In 1999, Italian viewers flocked to cinemas to watch the latest film by Silvio Soldini, who was then not particularly famous. His previous movies had all been appreciated by critics but had not been lucky with the public. This time around, though, he won the favor of both sectors, and the film turned out to be an unexpected success.

Pane e tulipani is a very delicate fairytale about a housewife, named Rosalba, and her quest to find her real self. During a bus ride to Paestum, she is accidentally left stranded on a highway stop, while her family and the trip organizers fail to notice her absence. Instead of finding transportation to Pescara and returning home, she hitchhikes all the way to Venice, a city she had always dreamed of visiting. There, she starts leading a completely different life from the one with her family. For once, she does not only worry about others, about her children or her careless husband Mimmo, but rather takes care of herself. Thus, she starts working for a florist and is lodged by a poetic Icelandic waiter, with whom she falls in love.


"Pane e tulipani is a very delicate fairytale about a housewife, named Rosalba, and her quest to find her real self."

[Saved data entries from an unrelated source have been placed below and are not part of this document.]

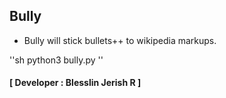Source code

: ## Bully
- Bully will stick bullets++ to wikipedia markups.

''sh
python3 bully.py
''

#### **[ Developer : Blesslin Jerish R ]**
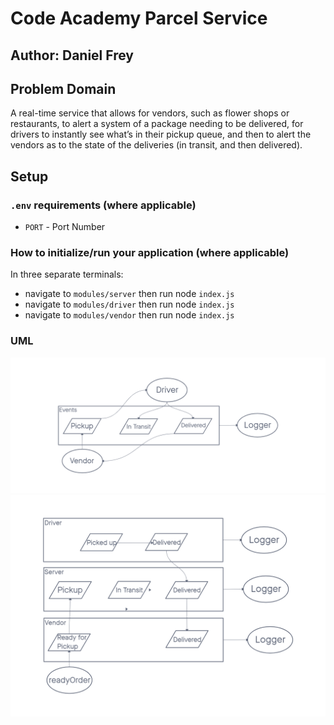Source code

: # Code Academy Parcel Service

## Author: Daniel Frey

## Problem Domain

A real-time service that allows for vendors, such as flower shops or restaurants, to alert a system of a package needing to be delivered, for drivers to instantly see what’s in their pickup queue, and then to alert the vendors as to the state of the deliveries (in transit, and then delivered).

<!-- ## Links and Resources

- [ci/cd](http://xyz.com) (GitHub Actions)
- [back-end server url](http://xyz.com) (when applicable)
- [front-end application](http://xyz.com) (when applicable)
 -->
## Setup

### `.env` requirements (where applicable)

- `PORT` - Port Number

### How to initialize/run your application (where applicable)

In three separate terminals:

- navigate to `modules/server` then run node `index.js`
- navigate to `modules/driver` then run node `index.js`
- navigate to `modules/vendor` then run node `index.js`

<!-- ### Features / Routes

- Feature One: Details of feature
- GET : `/hello` - specific route to hit

### Tests

- How do you run tests?
- Any tests of note?
- Describe any tests that you did not complete, skipped, etc -->

### UML

![CAPS UML phase 1](./assets/CAPS-Phase-1.png)
![CAPS UML phase 2](./assets/CAPS-Phase-2.png)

Rosalba experiences culture clash, and comes to discover the distance between her old home and her new one. Her life in Pescara was characterized by ignorance and vulgarity, while in Venice, she is introduced to something new every day. There is also a linguistic gap between the two places. Rosalba’s husband is an extremely vulgar person, who tends to use a very thick dialect when he is outraged: “Si ting qualche novità, te la veng’a dic’io. Va buon?” (If I got any news, I will come and tell you, OK?). Meanwhile, Fernando, the man she falls for in Venice, speaks a very polite and elegant Italian. His expressions are often bookish: “E' mio dovere informarla” (It is my duty to inform you), “Ci troviamo quindi nella spiacevole situazione” (Therefore, we find ourselves in this unpleasant situation), “Mi duole contraddirla” (It kills me to contradict you), or “Me ne rallegro” (I brighten up). With such phrases, along with his kind manners, he conquers Rosalba. Little by little, she is naturally brought to look further than her own nose, rediscovering all those interests she had given up in order to become a proper wife, mother, and housewife.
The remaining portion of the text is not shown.